### Provided records
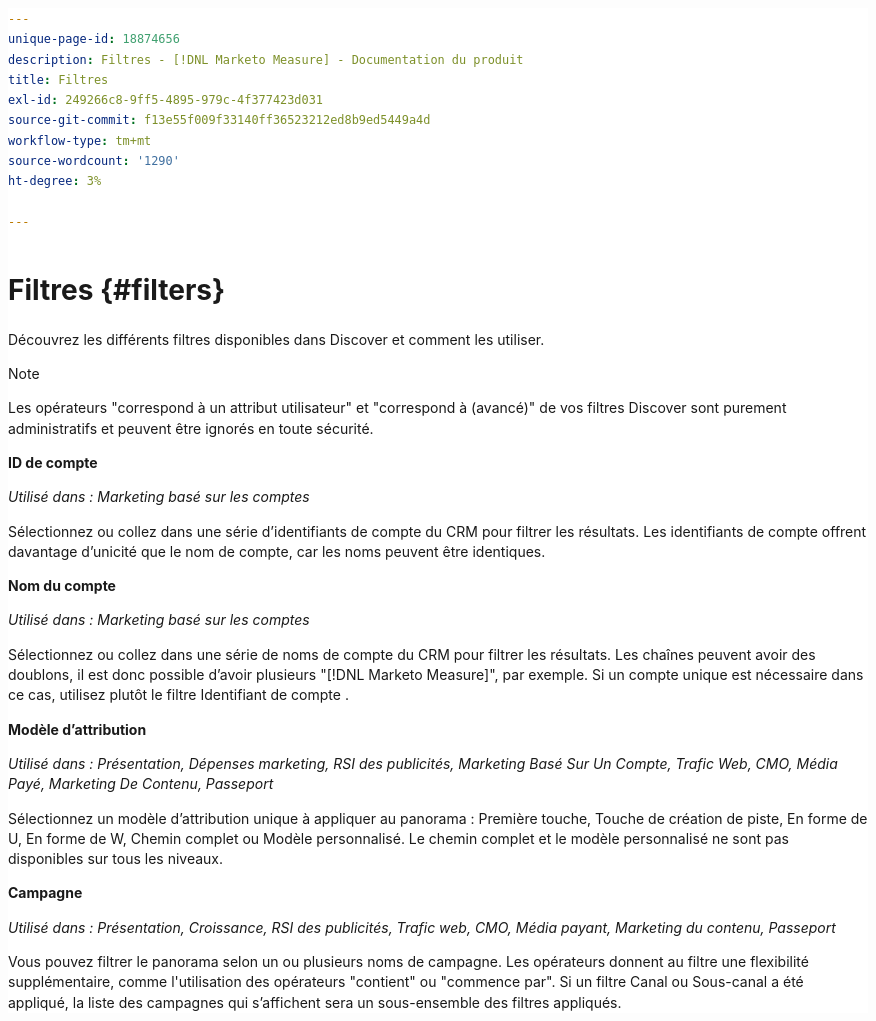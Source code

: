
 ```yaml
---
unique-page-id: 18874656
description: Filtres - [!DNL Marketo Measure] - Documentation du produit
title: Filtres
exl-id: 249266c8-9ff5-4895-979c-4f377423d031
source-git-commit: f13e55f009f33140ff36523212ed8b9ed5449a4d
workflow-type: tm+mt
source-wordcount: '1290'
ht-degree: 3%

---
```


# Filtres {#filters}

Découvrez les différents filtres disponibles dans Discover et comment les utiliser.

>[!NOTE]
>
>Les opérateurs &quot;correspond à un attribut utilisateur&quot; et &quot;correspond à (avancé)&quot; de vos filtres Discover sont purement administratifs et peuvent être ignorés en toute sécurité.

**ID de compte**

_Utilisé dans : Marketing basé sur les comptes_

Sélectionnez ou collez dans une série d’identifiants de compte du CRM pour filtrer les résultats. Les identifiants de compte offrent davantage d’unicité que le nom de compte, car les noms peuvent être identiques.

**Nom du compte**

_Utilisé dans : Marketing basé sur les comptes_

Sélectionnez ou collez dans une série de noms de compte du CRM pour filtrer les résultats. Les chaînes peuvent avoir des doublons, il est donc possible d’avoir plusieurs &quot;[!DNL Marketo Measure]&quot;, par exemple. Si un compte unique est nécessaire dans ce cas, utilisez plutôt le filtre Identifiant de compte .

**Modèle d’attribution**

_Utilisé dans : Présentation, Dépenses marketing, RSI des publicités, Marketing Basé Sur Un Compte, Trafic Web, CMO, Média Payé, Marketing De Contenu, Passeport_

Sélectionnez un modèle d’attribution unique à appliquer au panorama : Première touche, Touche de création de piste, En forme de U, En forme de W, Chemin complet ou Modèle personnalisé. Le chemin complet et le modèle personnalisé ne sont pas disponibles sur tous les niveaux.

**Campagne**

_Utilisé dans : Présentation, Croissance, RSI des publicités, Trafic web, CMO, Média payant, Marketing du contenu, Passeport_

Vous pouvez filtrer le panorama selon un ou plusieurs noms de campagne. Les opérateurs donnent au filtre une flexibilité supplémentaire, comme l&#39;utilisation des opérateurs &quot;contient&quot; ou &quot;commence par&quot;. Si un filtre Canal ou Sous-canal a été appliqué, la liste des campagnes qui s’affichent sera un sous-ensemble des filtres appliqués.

### Exercise brief
Lines holding "collez": give how many there are in the entries above, and nothing more.

### Output of the exercise
2